Stored items from a collection
_ _ _ _ _

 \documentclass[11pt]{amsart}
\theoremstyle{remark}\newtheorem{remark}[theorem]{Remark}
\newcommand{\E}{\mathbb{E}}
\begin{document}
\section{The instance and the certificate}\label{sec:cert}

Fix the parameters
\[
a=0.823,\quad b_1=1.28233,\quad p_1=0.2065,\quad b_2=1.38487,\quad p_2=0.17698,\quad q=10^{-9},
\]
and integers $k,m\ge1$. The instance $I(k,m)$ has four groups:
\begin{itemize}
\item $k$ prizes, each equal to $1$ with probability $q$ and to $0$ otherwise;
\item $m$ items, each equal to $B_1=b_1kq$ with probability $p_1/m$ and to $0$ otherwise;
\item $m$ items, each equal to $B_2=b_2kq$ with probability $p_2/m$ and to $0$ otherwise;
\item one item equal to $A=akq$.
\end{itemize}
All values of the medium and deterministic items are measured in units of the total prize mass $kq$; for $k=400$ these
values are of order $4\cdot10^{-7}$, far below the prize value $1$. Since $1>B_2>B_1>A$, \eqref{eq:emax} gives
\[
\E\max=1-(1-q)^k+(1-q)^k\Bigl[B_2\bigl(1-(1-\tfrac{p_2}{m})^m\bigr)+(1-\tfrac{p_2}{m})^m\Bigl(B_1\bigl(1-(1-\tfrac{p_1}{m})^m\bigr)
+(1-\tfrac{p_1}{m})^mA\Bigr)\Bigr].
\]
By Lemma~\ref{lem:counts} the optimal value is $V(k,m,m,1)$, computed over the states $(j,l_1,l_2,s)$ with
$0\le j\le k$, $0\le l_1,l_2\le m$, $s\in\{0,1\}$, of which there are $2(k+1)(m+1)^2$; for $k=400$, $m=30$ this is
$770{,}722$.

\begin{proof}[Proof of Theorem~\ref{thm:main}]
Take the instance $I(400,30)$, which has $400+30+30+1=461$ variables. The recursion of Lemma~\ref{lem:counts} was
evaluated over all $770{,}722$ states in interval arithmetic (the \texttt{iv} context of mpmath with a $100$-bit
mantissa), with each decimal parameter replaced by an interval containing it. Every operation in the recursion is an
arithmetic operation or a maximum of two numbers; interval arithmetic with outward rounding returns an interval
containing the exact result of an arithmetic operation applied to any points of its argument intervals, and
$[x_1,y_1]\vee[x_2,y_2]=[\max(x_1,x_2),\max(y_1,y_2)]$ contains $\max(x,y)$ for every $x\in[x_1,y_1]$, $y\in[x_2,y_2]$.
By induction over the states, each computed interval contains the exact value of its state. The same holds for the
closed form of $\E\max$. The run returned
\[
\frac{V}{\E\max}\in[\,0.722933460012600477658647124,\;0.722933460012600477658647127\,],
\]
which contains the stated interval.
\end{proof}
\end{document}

_ _ _ _ _

- **EXERCISE OBJECTIVE**: Send back an exact copy of only the lines from the line with "and integers $k,m\ge1$." up to and including the line with "probability $p_1/m$ and to $0$ otherwise;" in the data above.

- **RESULT OF THE TASK**:
and integers $k,m\ge1$. The instance $I(k,m)$ has four groups:
\begin{itemize}
\item $k$ prizes, each equal to $1$ with probability $q$ and to $0$ otherwise;
\item $m$ items, each equal to $B_1=b_1kq$ with probability $p_1/m$ and to $0$ otherwise;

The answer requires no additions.